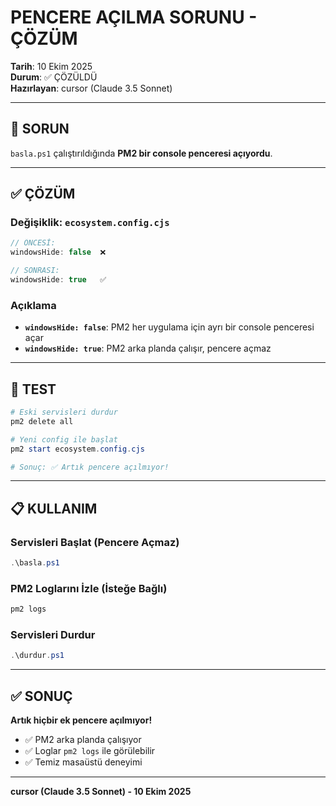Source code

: # PENCERE AÇILMA SORUNU - ÇÖZÜM

**Tarih**: 10 Ekim 2025  
**Durum**: ✅ ÇÖZÜLDÜ  
**Hazırlayan**: cursor (Claude 3.5 Sonnet)

---

## 🔴 SORUN

`basla.ps1` çalıştırıldığında **PM2 bir console penceresi açıyordu**.

---

## ✅ ÇÖZÜM

### Değişiklik: `ecosystem.config.cjs`

```javascript
// ÖNCESİ:
windowsHide: false  ❌

// SONRASI:
windowsHide: true   ✅
```

### Açıklama

- **`windowsHide: false`**: PM2 her uygulama için ayrı bir console penceresi açar
- **`windowsHide: true`**: PM2 arka planda çalışır, pencere açmaz

---

## 🧪 TEST

```powershell
# Eski servisleri durdur
pm2 delete all

# Yeni config ile başlat
pm2 start ecosystem.config.cjs

# Sonuç: ✅ Artık pencere açılmıyor!
```

---

## 📋 KULLANIM

### Servisleri Başlat (Pencere Açmaz)
```powershell
.\basla.ps1
```

### PM2 Loglarını İzle (İsteğe Bağlı)
```powershell
pm2 logs
```

### Servisleri Durdur
```powershell
.\durdur.ps1
```

---

## ✅ SONUÇ

**Artık hiçbir ek pencere açılmıyor!**

- ✅ PM2 arka planda çalışıyor
- ✅ Loglar `pm2 logs` ile görülebilir
- ✅ Temiz masaüstü deneyimi

---

**cursor (Claude 3.5 Sonnet) - 10 Ekim 2025**

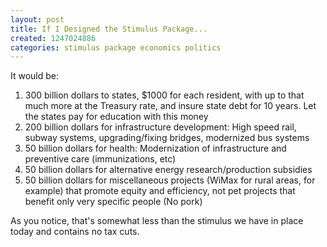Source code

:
 ```yaml
---
layout: post
title: If I Designed the Stimulus Package...
created: 1247024886
categories: stimulus package economics politics
---
```

It would be:

1. 300 billion dollars to states, $1000 for each resident, with up to that much more at the Treasury rate, and insure state debt for 10 years. Let the states pay for education with this money
1. 200 billion dollars for infrastructure development: High speed rail, subway systems, upgrading/fixing bridges, modernized bus systems
1. 50 billion dollars for health: Modernization of infrastructure and preventive care (immunizations, etc)
1. 50 billion dollars for alternative energy research/production subsidies
1. 50 billion dollars for miscellaneous projects (WiMax for rural areas, for example) that promote equity and efficiency, not pet projects that benefit only very specific people (No pork)

As you notice, that's somewhat less than the stimulus we have in place today and contains no tax cuts.
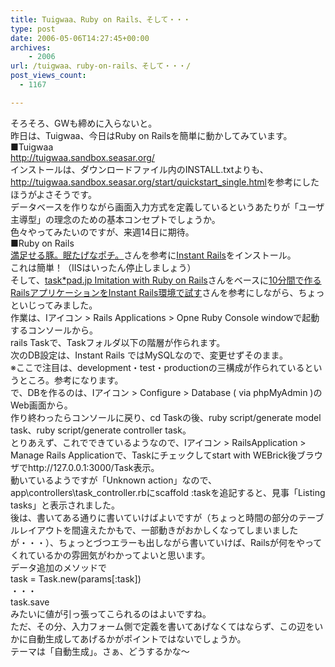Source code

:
 ```yaml
---
title: Tuigwaa、Ruby on Rails、そして・・・
type: post
date: 2006-05-06T14:27:45+00:00
archives:
    - 2006
url: /tuigwaa、ruby-on-rails、そして・・・/
post_views_count:
  - 1167

---
```

そろそろ、GWも締めに入らないと。  
昨日は、Tuigwaa、今日はRuby on Railsを簡単に動かしてみています。  
■Tuigwaa  
<http://tuigwaa.sandbox.seasar.org/>  
インストールは、ダウンロードファイル内のINSTALL.txtよりも、  
<http://tuigwaa.sandbox.seasar.org/start/quickstart_single.html>を参考にしたほうがよさそうです。  
データベースを作りながら画面入力方式を定義しているというあたりが「ユーザ主導型」の理念のための基本コンセプトでしょうか。  
色々やってみたいのですが、来週14日に期待。  
■Ruby on Rails  
[満足せる豚。眠たげなポチ。][1]さんを参考に[Instant Rails][2]をインストール。  
これは簡単！（IISはいったん停止しましょう）  
そして、[task*pad.jp Imitation with Ruby on Rails][3]さんをベースに[10分間で作るRailsアプリケーションをInstant Rails環境で試す][4]さんを参考にしながら、ちょっといじってみました。  
作業は、Iアイコン > Rails Applications > Opne Ruby Console windowで起動するコンソールから。  
rails Taskで、Taskフォルダ以下の階層が作られます。  
次のDB設定は、Instant Rails ではMySQLなので、変更せずそのまま。  
※ここで注目は、development・test・productionの三構成が作られているというところ。参考になります。  
で、DBを作るのは、Iアイコン > Configure > Database ( via phpMyAdmin )のWeb画面から。  
作り終わったらコンソールに戻り、cd Taskの後、ruby script/generate model task、ruby script/generate controller task。  
とりあえず、これでできているようなので、Iアイコン > RailsApplication > Manage Rails Applicationで、Taskにチェックしてstart with WEBrick後ブラウザでhttp://127.0.0.1:3000/Task表示。  
動いているようですが「Unknown action」なので、app\controllers\task_controller.rbにscaffold :taskを追記すると、見事「Listing tasks」と表示されました。  
後は、書いてある通りに書いていけばよいですが（ちょっと時間の部分のテーブルレイアウトを間違えたかもで、一部動きがおかしくなってしまいましたが・・・）、ちょっとづつエラーも出しながら書いていけば、Railsが何をやってくれているかの雰囲気がわかってよいと思います。  
データ追加のメソッドで  
task = Task.new(params[:task])  
・・・  
task.save  
みたいに値が引っ張ってこられるのはよいですね。  
ただ、その分、入力フォーム側で定義を書いてあげなくてはならず、この辺をいかに自動生成してあげるかがポイントではないでしょうか。  
テーマは「自動生成」。さぁ、どうするかな～

 [1]: http://blog.hacklife.net/archives/50190377.html
 [2]: http://instantrails.rubyforge.org/wiki/wiki.pl?Instant_Rails
 [3]: http://wids.net/lib/taskpad_ror.html
 [4]: http://lightson.dip.jp/zope/ZWiki/BookmarkOnInstantRails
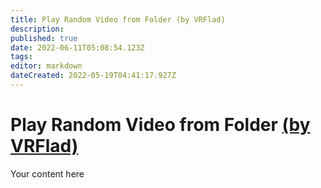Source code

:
 ```yaml
---
title: Play Random Video from Folder (by VRFlad)
description: 
published: true
date: 2022-06-11T05:08:54.123Z
tags: 
editor: markdown
dateCreated: 2022-05-19T04:41:17.927Z
---
```


# Play Random Video from Folder [(by VRFlad)](https://www.twitch.tv/VRFlad) 
Your content here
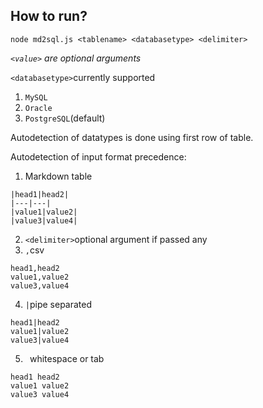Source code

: ## How to run?
```
node md2sql.js <tablename> <databasetype> <delimiter>
```
*`<value>` are optional arguments*

`<databasetype>`currently supported
1. `MySQL`
2. `Oracle`
3. `PostgreSQL`(default)

Autodetection of datatypes is done using first row of table.

Autodetection of input format precedence:
1. Markdown table
```
|head1|head2|
|---|---|
|value1|value2|
|value3|value4|
```
2. `<delimiter>`optional argument if passed any
3. `,`csv
```
head1,head2
value1,value2
value3,value4
```
4. `|`pipe separated
```
head1|head2
value1|value2
value3|value4
```
5. ` `whitespace or tab
```
head1 head2
value1 value2
value3 value4
```
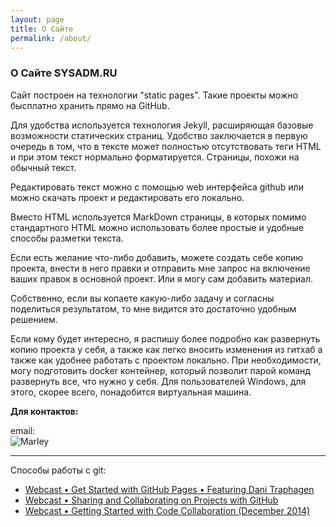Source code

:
 ```yaml
---
layout: page
title: О Сайте
permalink: /about/
---
```


### О Сайте SYSADM.RU

Сайт построен на технологии "static pages". Такие проекты можно бысплатно
хранить прямо на GitHub.

Для удобства используется технология Jekyll, расширяющая базовые возможности статических страниц.
Удобство заключается в первую очередь в том, что в тексте может полностью отсутствовать теги HTML и при этом текст нормально форматируется. Страницы, похожи на обычный текст.

Редактировать текст можно с помощью web интерфейса github или можно скачать проект и редактировать его локально.

Вместо HTML используется MarkDown страницы, в которых помимо стандартного HTML можно использовать более простые и удобные способы разметки текста.

Если есть желание что-либо добавить, можете создать себе копию проекта, внести в него правки и отправить мне
запрос на включение ваших правок в основной проект. Или я могу сам добавить материал.

Собственно, если вы копаете какую-либо задачу и согласны поделиться результатом, то мне видится это достаточно удобным решением.

Если кому будет интересно, я распишу более подробно как развернуть копию проекта у себя, а также как легко вносить изменения из гитхаб а также как удобнее работать с проектом локально. При необходимости, могу подготовить docker контейнер, который позволит парой команд развернуть все, что нужно у себя. Для пользователей Windows, для этого, скорее всего, понадобится виртуальная машина.


**Для контактов:**

email:  
![Marley](http://img.fotografii.org/a3333333mail.gif "Marley")

___

Способы работы с git:

<ul>
    <li><a href="http://www.youtube.com/watch?v=4TrOCv5Kukk">Webcast • Get Started with GitHub Pages • Featuring Dani Traphagen</a></li>
    <li><a href="http://www.youtube.com/watch?v=ifAEho6BmH0">Webcast • Sharing and Collaborating on Projects with GitHub</a></li>
    <li><a href="http://www.youtube.com/watch?v=lbLdbvIMHvw">Webcast • Getting Started with Code Collaboration (December 2014)</a></li>

</ul>
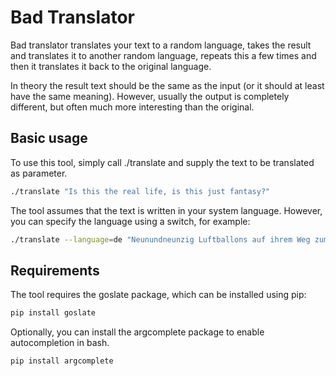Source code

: # Bad Translator

Bad translator translates your text to a random language, takes the result and translates it to another random language, repeats this a few times and then it translates it back to the original language.  

In theory the result text should be the same as the input (or it should at least have the same meaning).  However, usually the output is completely different, but often much more interesting than the original.


## Basic usage

To use this tool, simply call ./translate and supply the text to be translated as parameter.
```bash
./translate "Is this the real life, is this just fantasy?"
```

The tool assumes that the text is written in your system language.  However, you can specify the language using a switch, for example:
```bash
./translate --language=de "Neunundneunzig Luftballons auf ihrem Weg zum Horizont."
```


## Requirements

The tool requires the goslate package, which can be installed using pip:
```bash
pip install goslate
```

Optionally, you can install the argcomplete package to enable autocompletion in bash.
```bash
pip install argcomplete
```

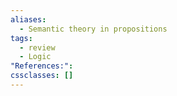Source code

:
 ```yaml
---
aliases:
  - Semantic theory in propositions
tags:
  - review
  - Logic
"References:": 
cssclasses: []
---
```


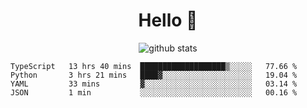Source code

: <h1 align="center">Hello 👋 </h3>

<p align="center">
  <img src="https://github-readme-stats.vercel.app/api?username=syeehyn&hide=stars,prs,issues,contribs&count_private=true&hide_title=true" alt="github stats" />
</p>

<!--START_SECTION:waka-->
```text
TypeScript   13 hrs 40 mins  ███████████████████▒░░░░░   77.66 % 
Python       3 hrs 21 mins   ████▓░░░░░░░░░░░░░░░░░░░░   19.04 % 
YAML         33 mins         ▓░░░░░░░░░░░░░░░░░░░░░░░░   03.14 % 
JSON         1 min           ░░░░░░░░░░░░░░░░░░░░░░░░░   00.16 % 
```
<!--END_SECTION:waka-->
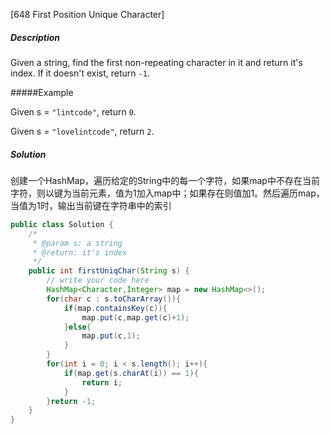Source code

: [648 First Position Unique Character]

##### Description

Given a string, find the first non-repeating character in it and return it's index. If it doesn't exist, return `-1`.

#####Example

Given s = `"lintcode"`, return `0`.

Given s = `"lovelintcode"`, return `2`.

##### Solution

创建一个HashMap，遍历给定的String中的每一个字符，如果map中不存在当前字符，则以键为当前元素，值为1加入map中；如果存在则值加1。然后遍历map，当值为1时，输出当前键在字符串中的索引

```java
public class Solution {
    /*
     * @param s: a string
     * @return: it's index
     */
    public int firstUniqChar(String s) {
        // write your code here
        HashMap<Character,Integer> map = new HashMap<>();
        for(char c : s.toCharArray()){
            if(map.containsKey(c)){
                map.put(c,map.get(c)+1);
            }else{
                map.put(c,1);
            }
        }
        for(int i = 0; i < s.length(); i++){
            if(map.get(s.charAt(i)) == 1){
                return i;
            }
        }return -1;
    }
}
```

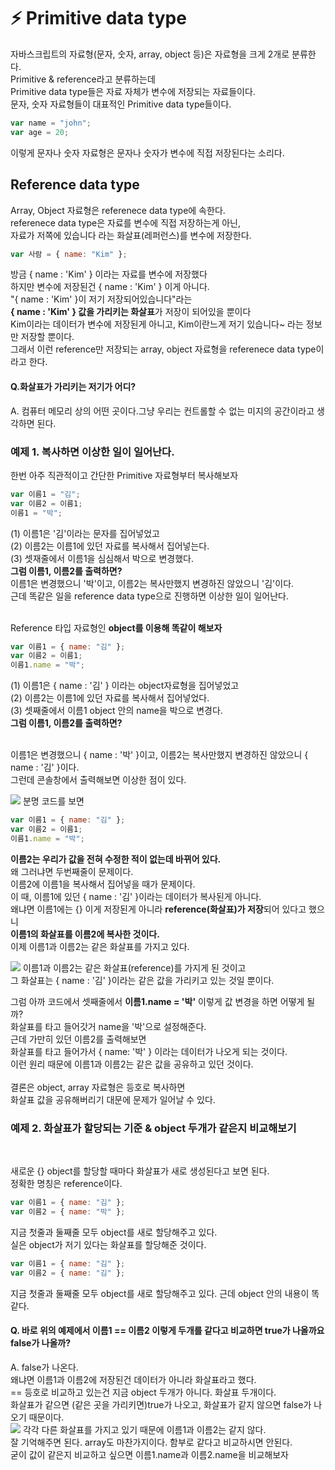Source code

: # ⚡️ Primitive data type

자바스크립트의 자료형(문자, 숫자, array, object 등)은 자료형을 크게 2개로 분류한다. <br>
Primitive & reference라고 분류하는데 <br>
Primitive data type들은 자료 자체가 변수에 저장되는 자료들이다. <br>
문자, 숫자 자료형들이 대표적인 Primitive data type들이다. <br>

```js
var name = "john";
var age = 20;
```

이렇게 문자나 숫자 자료형은 문자나 숫자가 변수에 직접 저장된다는 소리다. <br>

## Reference data type

Array, Object 자료형은 referenece data type에 속한다. <br>
referenece data type은 자료를 변수에 직접 저장하는게 아닌, <br>
자료가 저쪽에 있습니다 라는 화살표(레퍼런스)를 변수에 저장한다.<br>

```js
var 사람 = { name: "Kim" };
```

방금 { name : 'Kim' } 이라는 자료를 변수에 저장했다 <br>
하지만 변수에 저장된건 { name : 'Kim' } 이게 아니다.<br>
"{ name : 'Kim' }이 저기 저장되어있습니다"라는<br>
**{ name : 'Kim' } 값을 가리키는 화살표**가 저장이 되어있을 뿐이다<br>
Kim이라는 데이터가 변수에 저장된게 아니고, Kim이란느게 저기 있습니다~ 라는 정보만 저장할 뿐이다.<br>
그래서 이런 reference만 저장되는 array, object 자료형을 referenece data type이라고 한다.<br>

#### Q.화살표가 가리키는 저기가 어디?

A. 컴퓨터 메모리 상의 어떤 곳이다.그냥 우리는 컨트롤할 수 없는 미지의 공간이라고 생각하면 된다.

### 예제 1. 복사하면 이상한 일이 일어난다.

한번 아주 직관적이고 간단한 Primitive 자료형부터 복사해보자

```js
var 이름1 = "김";
var 이름2 = 이름1;
이름1 = "박";
```

(1) 이름1은 '김'이라는 문자를 집어넣었고<br>
(2) 이름2는 이름1에 있던 자료를 복사해서 집어넣는다.<br>
(3) 셋재줄에서 이름1을 심심해서 박으로 변경했다.<br>
**그럼 이름1, 이름2를 출력하면?**
<br>
이름1은 변경했으니 '박'이고, 이름2는 복사만했지 변경하진 않았으니 '김'이다.<br>
근데 똑같은 일을 reference data type으로 진행하면 이상한 일이 일어난다.<br>
<br>

Reference 타입 자료형인 **object를 이용해 똑같이 해보자**

```js
var 이름1 = { name: "김" };
var 이름2 = 이름1;
이름1.name = "박";
```

(1) 이름1은 { name : '김' } 이라는 object자료형을 집어넣었고<br>
(2) 이름2는 이름1에 있던 자료를 복사해서 집어넣었다. <br>
(3) 셋째줄에서 이름1 object 안의 name을 박으로 변경다. <br>
**그럼 이름1, 이름2를 출력하면?**<br>
<br>

이름1은 변경했으니 { name : '박' }이고, 이름2는 복사만했지 변경하진 않았으니 { name : '김' }이다.<br>
그런데 콘솔창에서 출력해보면 이상한 점이 있다.<br>

![](https://velog.velcdn.com/images/hosickk/post/e51dde80-6a46-40f8-83ea-40cb42dc44b1/image.png)
분명 코드를 보면

```js
var 이름1 = { name: "김" };
var 이름2 = 이름1;
이름1.name = "박";
```

**이름2는 우리가 값을 전혀 수정한 적이 없는데 바뀌어 있다.** <br>
왜 그러냐면 두번째줄이 문제이다.<br>
이름2에 이름1을 복사해서 집어넣을 때가 문제이다.<br>
이 때, 이름1에 있던 { name : '김' }이라는 데이터가 복사된게 아니다.<br>
왜냐면 이름1에는 {} 이게 저장된게 아니라 **reference(화살표)가 저장**되어 있다고 했으니<br>
**이름1의 화살표를 이름2에 복사한 것이다.**<br>
이제 이름1과 이름2는 같은 화살표를 가지고 있다.<br>

![](https://velog.velcdn.com/images/hosickk/post/15daeae6-5f27-41c0-9c1f-ce71df6785a3/image.png)
이름1과 이름2는 같은 화살표(reference)를 가지게 된 것이고<br>
그 화살표는 { name : '김' }이라는 같은 값을 가리키고 있는 것일 뿐이다.<br>

그럼 아까 코드에서 셋째줄에서 **이름1.name = '박'** 이렇게 값 변경을 하면 어떻게 될까? <br>
화살표를 타고 들어갓거 name을 '박'으로 설정해준다. <br>
근데 가만히 있던 이름2를 출력해보면 <br>
화살표를 타고 들어가서 { name: '박' } 이라는 데이터가 나오게 되는 것이다. <br>
이런 원리 때문에 이름1과 이름2는 같은 값을 공유하고 있던 것이다. <br>
<br>
결론은 object, array 자료형은 등호로 복사하면<br>
화살표 값을 공유해버리기 대문에 문제가 일어날 수 있다.<br>

### 예제 2. 화살표가 할당되는 기준 & object 두개가 같은지 비교해보기

<br>

새로운 {} object를 할당할 때마다 화살표가 새로 생성된다고 보면 된다.<br>
정확한 명칭은 reference이다.<br>

```js
var 이름1 = { name: "김" };
var 이름2 = { name: "박" };
```

지금 첫줄과 둘째줄 모두 object를 새로 할당해주고 있다.<br>
실은 object가 저기 있다는 화살표를 할당해준 것이다.<br>

```js
var 이름1 = { name: "김" };
var 이름2 = { name: "김" };
```

지금 첫줄과 둘째줄 모두 object를 새로 할당해주고 있다. 근데 object 안의 내용이 똑같다.

#### Q. 바로 위의 예제에서 이름1 == 이름2 이렇게 두개를 같다고 비교하면 true가 나올까요 false가 나올까?

A. false가 나온다.<br>
왜냐면 이름1과 이름2에 저장된건 데이터가 아니라 화살표라고 했다.<br>
== 등호로 비교하고 있는건 지금 object 두개가 아니다. 화살표 두개이다.<br>
화살표가 같으면 (같은 곳을 가리키면)true가 나오고, 화살표가 같지 않으면 false가 나오기 때문이다.<br>
![](https://velog.velcdn.com/images/hosickk/post/ec68d187-e70f-422e-8c22-443f403d519b/image.png)
각각 다른 화살표를 가지고 있기 때문에 이름1과 이름2는 같지 않다.<br>
잘 기억해주면 된다. array도 마찬가지이다. 함부로 같다고 비교하시면 안된다.<br>
굳이 값이 같은지 비교하고 싶으면 이름1.name과 이름2.name을 비교해보자<br>
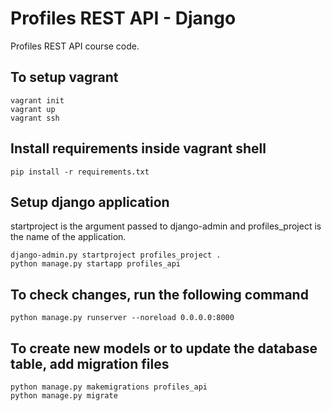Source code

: # Profiles REST API - Django

Profiles REST API course code.

## To setup vagrant
```
vagrant init
vagrant up
vagrant ssh
```

## Install requirements inside vagrant shell
```
pip install -r requirements.txt
```

## Setup django application
startproject is the argument passed to django-admin and profiles_project is the name of the application.
```
django-admin.py startproject profiles_project .
python manage.py startapp profiles_api
```

## To check changes, run the following command
```
python manage.py runserver --noreload 0.0.0.0:8000
```

## To create new models or to update the database table, add migration files
```
python manage.py makemigrations profiles_api
python manage.py migrate
```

## AIM OF THE EXERCISE
Transcribe, word for word, the stretch of lines in the data above from the one with "### Servisleri Durdur" through the one with "1. 50 billion dollars for alternative"; omit all pictures.

## WRITTEN RESPONSE
### Servisleri Durdur
```powershell
.\durdur.ps1
```

---

## ✅ SONUÇ

**Artık hiçbir ek pencere açılmıyor!**

- ✅ PM2 arka planda çalışıyor
- ✅ Loglar `pm2 logs` ile görülebilir
- ✅ Temiz masaüstü deneyimi

---

**cursor (Claude 3.5 Sonnet) - 10 Ekim 2025**

Source code

:
 ```yaml
---
layout: post
title: If I Designed the Stimulus Package...
created: 1247024886
categories: stimulus package economics politics
---
```

It would be:

1. 300 billion dollars to states, $1000 for each resident, with up to that much more at the Treasury rate, and insure state debt for 10 years. Let the states pay for education with this money
1. 200 billion dollars for infrastructure development: High speed rail, subway systems, upgrading/fixing bridges, modernized bus systems
1. 50 billion dollars for health: Modernization of infrastructure and preventive care (immunizations, etc)
1. 50 billion dollars for alternative energy research/production subsidies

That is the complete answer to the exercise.